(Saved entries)
"""
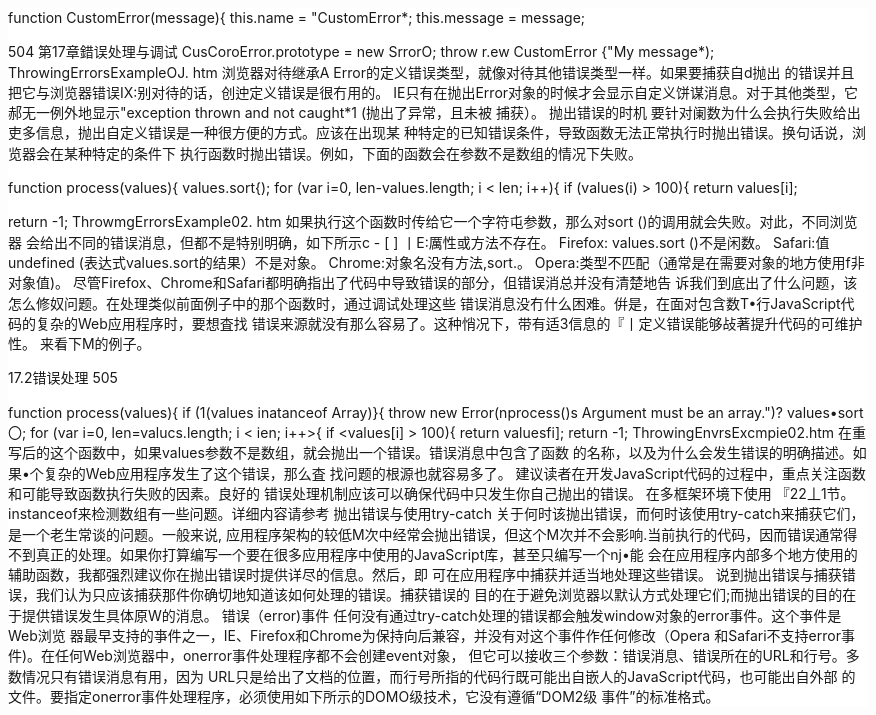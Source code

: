 function CustomError(message){ this.name = "CustomError*; this.message = message;

504 第17章錯误处理与调试
CusCoroError.prototype = new SrrorO; throw r.ew CustomError {"My message*);
ThrowingErrorsExampleOJ. htm
浏览器对待继承A Error的定义错误类型，就像对待其他错误类型一样。如果要捕获自d抛出 的错误并且把它与浏览器错误IX:别对待的话，创迚定义错误是很冇用的。
IE只有在抛出Error对象的时候才会显示自定义饼谋消息。对于其他类型，它 郝无一例外地显示"exception thrown and not caught*1 (抛出了异常，且未被
捕获）。
抛出错误的时机
要针对阑数为什么会执行失败给出吏多信息，抛出自定义错误是一种很方便的方式。应该在出现某 种特定的已知错误条件，导致函数无法正常执行时抛出错误。换句话说，浏览器会在某种特定的条件下 执行函数时抛出错误。例如，下面的函数会在参数不是数组的情况下失败。



function process(values){ values.sort{);
for (var i=0, len-values.length; i < len; i++){ if (values(i) > 100){ return values[i];
>
return -1;
ThrowmgErrorsExample02. htm
如果执行这个函数时传给它一个字符屯参数，那么对sort ()的调用就会失败。对此，不同浏览器 会给出不同的错误消息，但都不是特别明确，如下所示c - [ ] 丨E:厲性或方法不存在。
Firefox: values.sort ()不是闲数。
Safari:值undefined (表达式values.sort的结果）不是对象。
Chrome:对象名没有方法,sort.。
Opera:类型不匹配（通常是在需要对象的地方使用f非对象值)。
尽管Firefox、Chrome和Safari都明确指出了代码中导致错误的部分，伹错误消总并没有清楚地告 诉我们到底出了什么问题，该怎么修奴问题。在处理类似前面例子中的那个函数时，通过调试处理这些 错误消息没冇什么困难。倂是，在面对包含数T•行JavaScript代码的复杂的Web应用程序时，要想査找 错误来源就没有那么容易了。这种悄况下，带有适3信息的『丨定义错误能够敁著提升代码的可维护性。 来看下M的例子。

17.2错误处理	505



function process(values){
if (1(values inatanceof Array)}{
throw new Error(nprocess()s Argument must be an array.")?
values•sort 〇;
for (var i=0, len=valucs.length; i < ien; i++>{ if <values[i] > 100){ return valuesfi];
return -1;
ThrowingEnvrsExcmpie02.htm
在重写后的这个函数中，如果values参数不是数组，就会抛出一个错误。错误消息中包含了函数 的名称，以及为什么会发生错误的明确描述。如果•个复杂的Web应用程序发生了这个错误，那么査 找问题的根源也就容易多了。
建议读者在开发JavaScript代码的过程中，重点关注函数和可能导致函数执行失败的因素。良好的 错误处理机制应该可以确保代码中只发生你自己抛出的错误。
在多框架环境下使用
『22丄1节。
instanceof来检测数组有一些问题。详细内容请参考
抛出错误与使用try-catch
关于何时该抛出错误，而何时该使用try-catch来捕获它们，是一个老生常谈的问题。一般来说, 应用程序架构的较低M次中经常会抛出错误，但这个M次并不会影响.当前执行的代码，因而错误通常得 不到真正的处理。如果你打算编写一个要在很多应用程序中使用的JavaScript库，甚至只编写一个nj•能 会在应用程序内部多个地方使用的辅助函数，我都强烈建议你在抛出错误时提供详尽的信息。然后，即 可在应用程序中捕获并适当地处理这些错误。
说到抛出错误与捕获错误，我们认为只应该捕获那件你确切地知道该如何处理的错误。捕获错误的 目的在于避免浏览器以默认方式处理它们;而抛出错误的目的在于提供错误发生具体原W的消息。
错误（error)事件
任何没有通过try-catch处理的错误都会触发window对象的error事件。这个亊件是Web浏览 器最早支持的亊件之一，IE、Firefox和Chrome为保持向后兼容，并没有对这个事件作任何修改（Opera 和Safari不支持error事件)。在任何Web浏览器中，onerror事件处理程序都不会创建event对象， 但它可以接收三个参数：错误消息、错误所在的URL和行号。多数情况只有错误消息有用，因为 URL只是给出了文档的位置，而行号所指的代码行既可能出自嵌人的JavaScript代码，也可能出自外部 的文件。要指定onerror事件处理程序，必须使用如下所示的DOMO级技术，它没有遵循“DOM2级 事件”的标准格式。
"""
■ **WHAT THIS TASK INVOLVES**:
Produce a verbatim copy of every entry, excluding pictures.

■ **RESULT OF THE EXERCISE**:
Source code

: function CustomError(message){ this.name = "CustomError*; this.message = message;

504 第17章錯误处理与调试
CusCoroError.prototype = new SrrorO; throw r.ew CustomError {"My message*);
ThrowingErrorsExampleOJ. htm
浏览器对待继承A Error的定义错误类型，就像对待其他错误类型一样。如果要捕获自d抛出 的错误并且把它与浏览器错误IX:别对待的话，创迚定义错误是很冇用的。
IE只有在抛出Error对象的时候才会显示自定义饼谋消息。对于其他类型，它 郝无一例外地显示"exception thrown and not caught*1 (抛出了异常，且未被
捕获）。
抛出错误的时机
要针对阑数为什么会执行失败给出吏多信息，抛出自定义错误是一种很方便的方式。应该在出现某 种特定的已知错误条件，导致函数无法正常执行时抛出错误。换句话说，浏览器会在某种特定的条件下 执行函数时抛出错误。例如，下面的函数会在参数不是数组的情况下失败。



function process(values){ values.sort{);
for (var i=0, len-values.length; i < len; i++){ if (values(i) > 100){ return values[i];
>
return -1;
ThrowmgErrorsExample02. htm
如果执行这个函数时传给它一个字符屯参数，那么对sort ()的调用就会失败。对此，不同浏览器 会给出不同的错误消息，但都不是特别明确，如下所示c - [ ] 丨E:厲性或方法不存在。
Firefox: values.sort ()不是闲数。
Safari:值undefined (表达式values.sort的结果）不是对象。
Chrome:对象名没有方法,sort.。
Opera:类型不匹配（通常是在需要对象的地方使用f非对象值)。
尽管Firefox、Chrome和Safari都明确指出了代码中导致错误的部分，伹错误消总并没有清楚地告 诉我们到底出了什么问题，该怎么修奴问题。在处理类似前面例子中的那个函数时，通过调试处理这些 错误消息没冇什么困难。倂是，在面对包含数T•行JavaScript代码的复杂的Web应用程序时，要想査找 错误来源就没有那么容易了。这种悄况下，带有适3信息的『丨定义错误能够敁著提升代码的可维护性。 来看下M的例子。

17.2错误处理	505



function process(values){
if (1(values inatanceof Array)}{
throw new Error(nprocess()s Argument must be an array.")?
values•sort 〇;
for (var i=0, len=valucs.length; i < ien; i++>{ if <values[i] > 100){ return valuesfi];
return -1;
ThrowingEnvrsExcmpie02.htm
在重写后的这个函数中，如果values参数不是数组，就会抛出一个错误。错误消息中包含了函数 的名称，以及为什么会发生错误的明确描述。如果•个复杂的Web应用程序发生了这个错误，那么査 找问题的根源也就容易多了。
建议读者在开发JavaScript代码的过程中，重点关注函数和可能导致函数执行失败的因素。良好的 错误处理机制应该可以确保代码中只发生你自己抛出的错误。
在多框架环境下使用
『22丄1节。
instanceof来检测数组有一些问题。详细内容请参考
抛出错误与使用try-catch
关于何时该抛出错误，而何时该使用try-catch来捕获它们，是一个老生常谈的问题。一般来说, 应用程序架构的较低M次中经常会抛出错误，但这个M次并不会影响.当前执行的代码，因而错误通常得 不到真正的处理。如果你打算编写一个要在很多应用程序中使用的JavaScript库，甚至只编写一个nj•能 会在应用程序内部多个地方使用的辅助函数，我都强烈建议你在抛出错误时提供详尽的信息。然后，即 可在应用程序中捕获并适当地处理这些错误。
说到抛出错误与捕获错误，我们认为只应该捕获那件你确切地知道该如何处理的错误。捕获错误的 目的在于避免浏览器以默认方式处理它们;而抛出错误的目的在于提供错误发生具体原W的消息。
错误（error)事件
任何没有通过try-catch处理的错误都会触发window对象的error事件。这个亊件是Web浏览 器最早支持的亊件之一，IE、Firefox和Chrome为保持向后兼容，并没有对这个事件作任何修改（Opera 和Safari不支持error事件)。在任何Web浏览器中，onerror事件处理程序都不会创建event对象， 但它可以接收三个参数：错误消息、错误所在的URL和行号。多数情况只有错误消息有用，因为 URL只是给出了文档的位置，而行号所指的代码行既可能出自嵌人的JavaScript代码，也可能出自外部 的文件。要指定onerror事件处理程序，必须使用如下所示的DOMO级技术，它没有遵循“DOM2级 事件”的标准格式。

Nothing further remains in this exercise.